When the noise of the drums ceased, no one in the white room spoke for a time. '"The first tazia has moved off," said Wali Dad, looking to the plain.
"That is very early," said the man with the pince-nez. "It is only half-past eight." The company rose and departed.
"Some of them were men from Ladakh," said Lalun, when she last had gone. "They brought me brick-tea such as the Russians sell, and a samovar from Peshawar. Show me, now, how the English memsahibs make tea."

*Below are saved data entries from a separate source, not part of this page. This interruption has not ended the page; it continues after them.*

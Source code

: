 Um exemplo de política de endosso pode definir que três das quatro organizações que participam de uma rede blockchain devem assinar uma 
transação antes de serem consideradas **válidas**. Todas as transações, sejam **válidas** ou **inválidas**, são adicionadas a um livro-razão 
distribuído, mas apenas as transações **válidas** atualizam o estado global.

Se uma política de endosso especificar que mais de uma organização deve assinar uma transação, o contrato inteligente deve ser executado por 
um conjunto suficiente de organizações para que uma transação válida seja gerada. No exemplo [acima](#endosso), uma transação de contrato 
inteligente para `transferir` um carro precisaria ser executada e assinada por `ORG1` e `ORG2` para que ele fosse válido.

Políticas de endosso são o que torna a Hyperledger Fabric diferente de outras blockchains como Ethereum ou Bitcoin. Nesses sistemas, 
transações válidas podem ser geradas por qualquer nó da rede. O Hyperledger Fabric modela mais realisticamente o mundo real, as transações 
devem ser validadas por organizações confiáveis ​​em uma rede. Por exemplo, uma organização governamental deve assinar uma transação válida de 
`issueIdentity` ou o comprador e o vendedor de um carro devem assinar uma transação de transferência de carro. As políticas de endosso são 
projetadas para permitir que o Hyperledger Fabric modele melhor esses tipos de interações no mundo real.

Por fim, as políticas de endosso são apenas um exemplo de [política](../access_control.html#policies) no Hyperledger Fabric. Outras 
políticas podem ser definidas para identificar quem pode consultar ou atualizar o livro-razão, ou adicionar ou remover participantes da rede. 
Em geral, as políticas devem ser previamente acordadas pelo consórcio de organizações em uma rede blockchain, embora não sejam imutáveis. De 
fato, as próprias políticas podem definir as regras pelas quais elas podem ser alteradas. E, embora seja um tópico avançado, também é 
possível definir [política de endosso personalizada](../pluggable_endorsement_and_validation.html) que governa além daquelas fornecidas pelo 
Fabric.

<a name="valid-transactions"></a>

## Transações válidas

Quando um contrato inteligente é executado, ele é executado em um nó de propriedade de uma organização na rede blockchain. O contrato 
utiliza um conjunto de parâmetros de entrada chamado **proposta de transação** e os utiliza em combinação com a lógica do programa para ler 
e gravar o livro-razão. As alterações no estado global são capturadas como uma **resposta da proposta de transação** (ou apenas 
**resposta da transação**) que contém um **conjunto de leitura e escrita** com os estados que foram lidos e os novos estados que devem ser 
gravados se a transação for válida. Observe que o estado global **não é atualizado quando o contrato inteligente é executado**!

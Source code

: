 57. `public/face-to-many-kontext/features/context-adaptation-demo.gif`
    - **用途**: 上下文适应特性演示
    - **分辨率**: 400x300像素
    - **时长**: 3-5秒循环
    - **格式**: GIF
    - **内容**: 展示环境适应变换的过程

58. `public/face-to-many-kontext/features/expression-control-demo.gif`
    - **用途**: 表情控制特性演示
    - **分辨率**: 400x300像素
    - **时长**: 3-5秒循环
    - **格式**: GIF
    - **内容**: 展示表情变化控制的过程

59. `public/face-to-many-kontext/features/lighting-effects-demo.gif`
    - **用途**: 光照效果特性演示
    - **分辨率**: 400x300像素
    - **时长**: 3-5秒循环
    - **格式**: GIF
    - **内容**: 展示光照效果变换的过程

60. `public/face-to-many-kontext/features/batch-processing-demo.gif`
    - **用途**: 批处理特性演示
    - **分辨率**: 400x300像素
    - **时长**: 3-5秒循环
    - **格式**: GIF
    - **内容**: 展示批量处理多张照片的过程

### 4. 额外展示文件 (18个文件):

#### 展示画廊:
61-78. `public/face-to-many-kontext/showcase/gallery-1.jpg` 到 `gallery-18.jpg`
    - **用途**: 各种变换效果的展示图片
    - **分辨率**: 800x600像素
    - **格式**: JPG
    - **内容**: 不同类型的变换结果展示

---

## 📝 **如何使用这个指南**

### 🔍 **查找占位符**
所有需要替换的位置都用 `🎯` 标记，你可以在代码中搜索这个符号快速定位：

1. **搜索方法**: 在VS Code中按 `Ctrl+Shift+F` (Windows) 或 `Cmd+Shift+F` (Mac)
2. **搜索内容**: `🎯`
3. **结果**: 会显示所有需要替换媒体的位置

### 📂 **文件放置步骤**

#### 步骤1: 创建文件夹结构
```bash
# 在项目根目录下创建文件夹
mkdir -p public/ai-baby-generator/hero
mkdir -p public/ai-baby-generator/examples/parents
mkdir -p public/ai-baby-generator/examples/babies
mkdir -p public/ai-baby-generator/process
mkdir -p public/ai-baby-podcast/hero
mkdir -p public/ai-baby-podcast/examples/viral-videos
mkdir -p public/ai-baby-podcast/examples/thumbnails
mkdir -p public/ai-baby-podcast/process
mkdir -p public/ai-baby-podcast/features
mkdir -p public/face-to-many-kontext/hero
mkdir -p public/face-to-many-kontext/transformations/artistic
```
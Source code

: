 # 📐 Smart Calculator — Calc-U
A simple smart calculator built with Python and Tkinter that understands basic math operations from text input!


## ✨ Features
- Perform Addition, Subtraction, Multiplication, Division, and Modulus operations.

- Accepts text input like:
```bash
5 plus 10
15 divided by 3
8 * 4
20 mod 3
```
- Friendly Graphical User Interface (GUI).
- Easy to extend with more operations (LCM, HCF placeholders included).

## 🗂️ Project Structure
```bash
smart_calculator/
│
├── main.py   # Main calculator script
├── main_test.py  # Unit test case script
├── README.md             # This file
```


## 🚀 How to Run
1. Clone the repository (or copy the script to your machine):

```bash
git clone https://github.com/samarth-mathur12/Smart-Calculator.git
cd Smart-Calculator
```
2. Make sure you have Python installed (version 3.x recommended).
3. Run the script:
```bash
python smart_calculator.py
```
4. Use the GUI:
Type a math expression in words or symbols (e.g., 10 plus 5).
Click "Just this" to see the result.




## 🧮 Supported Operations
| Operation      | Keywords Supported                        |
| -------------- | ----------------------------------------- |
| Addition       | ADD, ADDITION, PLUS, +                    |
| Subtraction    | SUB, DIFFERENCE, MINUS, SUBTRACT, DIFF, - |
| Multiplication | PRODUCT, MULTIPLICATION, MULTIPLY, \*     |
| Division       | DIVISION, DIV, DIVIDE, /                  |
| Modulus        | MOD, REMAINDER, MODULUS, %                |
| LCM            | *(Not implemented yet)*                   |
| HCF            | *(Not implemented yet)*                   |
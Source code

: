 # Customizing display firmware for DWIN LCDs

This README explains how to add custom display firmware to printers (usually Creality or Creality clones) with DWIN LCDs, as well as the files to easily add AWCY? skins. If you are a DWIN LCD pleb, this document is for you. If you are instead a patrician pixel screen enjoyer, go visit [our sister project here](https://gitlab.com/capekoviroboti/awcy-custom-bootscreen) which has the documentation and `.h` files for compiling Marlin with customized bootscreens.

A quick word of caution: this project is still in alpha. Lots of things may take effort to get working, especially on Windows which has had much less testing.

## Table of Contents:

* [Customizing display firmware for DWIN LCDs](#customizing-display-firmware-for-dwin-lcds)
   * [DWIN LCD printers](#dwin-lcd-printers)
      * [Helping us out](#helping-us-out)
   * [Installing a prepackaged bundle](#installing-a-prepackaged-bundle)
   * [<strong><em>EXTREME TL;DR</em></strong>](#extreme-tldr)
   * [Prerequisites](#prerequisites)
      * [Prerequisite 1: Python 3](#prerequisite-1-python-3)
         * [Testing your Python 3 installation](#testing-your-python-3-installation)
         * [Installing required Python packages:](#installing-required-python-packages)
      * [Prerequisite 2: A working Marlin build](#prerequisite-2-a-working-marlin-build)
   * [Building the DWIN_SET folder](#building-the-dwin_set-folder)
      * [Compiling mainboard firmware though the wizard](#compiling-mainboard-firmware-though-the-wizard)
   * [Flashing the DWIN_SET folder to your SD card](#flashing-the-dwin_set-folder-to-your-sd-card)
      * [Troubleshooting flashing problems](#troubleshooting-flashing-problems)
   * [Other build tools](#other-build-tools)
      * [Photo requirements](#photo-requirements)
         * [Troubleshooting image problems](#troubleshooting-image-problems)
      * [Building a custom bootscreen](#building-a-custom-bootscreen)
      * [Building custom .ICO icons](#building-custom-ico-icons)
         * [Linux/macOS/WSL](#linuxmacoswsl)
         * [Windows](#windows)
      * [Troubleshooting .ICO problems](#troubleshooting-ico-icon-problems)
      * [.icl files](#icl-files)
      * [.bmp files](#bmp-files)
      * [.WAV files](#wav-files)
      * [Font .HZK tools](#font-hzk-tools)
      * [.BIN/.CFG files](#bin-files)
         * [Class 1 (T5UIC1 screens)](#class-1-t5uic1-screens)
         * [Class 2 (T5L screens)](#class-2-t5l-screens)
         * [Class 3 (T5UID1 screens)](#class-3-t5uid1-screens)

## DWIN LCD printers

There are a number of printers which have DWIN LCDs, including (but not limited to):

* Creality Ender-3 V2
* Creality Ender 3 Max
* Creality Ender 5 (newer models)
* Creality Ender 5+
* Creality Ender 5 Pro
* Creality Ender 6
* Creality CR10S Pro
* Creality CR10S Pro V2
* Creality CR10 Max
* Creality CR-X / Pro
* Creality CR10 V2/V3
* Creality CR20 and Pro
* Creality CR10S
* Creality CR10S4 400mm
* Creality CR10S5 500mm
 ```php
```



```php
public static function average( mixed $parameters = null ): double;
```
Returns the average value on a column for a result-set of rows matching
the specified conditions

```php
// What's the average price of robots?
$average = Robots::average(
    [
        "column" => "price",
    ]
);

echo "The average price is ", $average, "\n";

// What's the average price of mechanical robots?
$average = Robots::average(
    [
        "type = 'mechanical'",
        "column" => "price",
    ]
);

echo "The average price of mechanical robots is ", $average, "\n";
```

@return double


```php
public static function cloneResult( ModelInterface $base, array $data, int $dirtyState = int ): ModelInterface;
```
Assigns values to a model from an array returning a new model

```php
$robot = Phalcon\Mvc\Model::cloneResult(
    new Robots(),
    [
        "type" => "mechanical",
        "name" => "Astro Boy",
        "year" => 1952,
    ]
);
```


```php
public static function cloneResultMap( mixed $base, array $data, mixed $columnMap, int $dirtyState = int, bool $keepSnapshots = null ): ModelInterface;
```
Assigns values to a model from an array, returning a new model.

The brick-tea was abominable. When it was finished, Wali Dad suggested a descent into the streets. "I am nearly sure that there will be trouble to-night," he said. "All the City thinks so, and Vox Populi is Vox Dei, as the Babus say. Now I tell you that at the corner of the Padshahi Gate you will find my horse all this night if you want to go about and to see things. It is a most disgraceful exhibition. Where is the pleasure of saying 'Ya Hasan, Ya Hussain' twenty thousand times in a night?"
All the processions—there were two and twenty of them— were now well within the City walls. The drums were beating afresh, the crowd were howling "Ya Hasan! Ya Hussain!" and beating their breasts, the brass bands were playing their loudest, and at every corner where space allowed Muhammadan preachers were telling the lamentable story of the death of the Martyrs. It was impossible to move except with the crowd, for the streets were not more than twenty feet wide. In the Hindu quarters the shutters of all the shops were up and cross-barred. As the first tazia, a gorgeous erection ten feet high, was borne aloft on the shoulders of a score of stout men into the semi-darkness of the Gully of the Horsemen, a brickbat crashed through its tale and tinsel sides.
"Into Thy hands, O Lord!" murmured Wali Dad profanely, as a yell went up from behind and a native officer of Police jammed his horse through the crowd. Another brickbat followed, and the tazia staggered and swayed where it had stopped.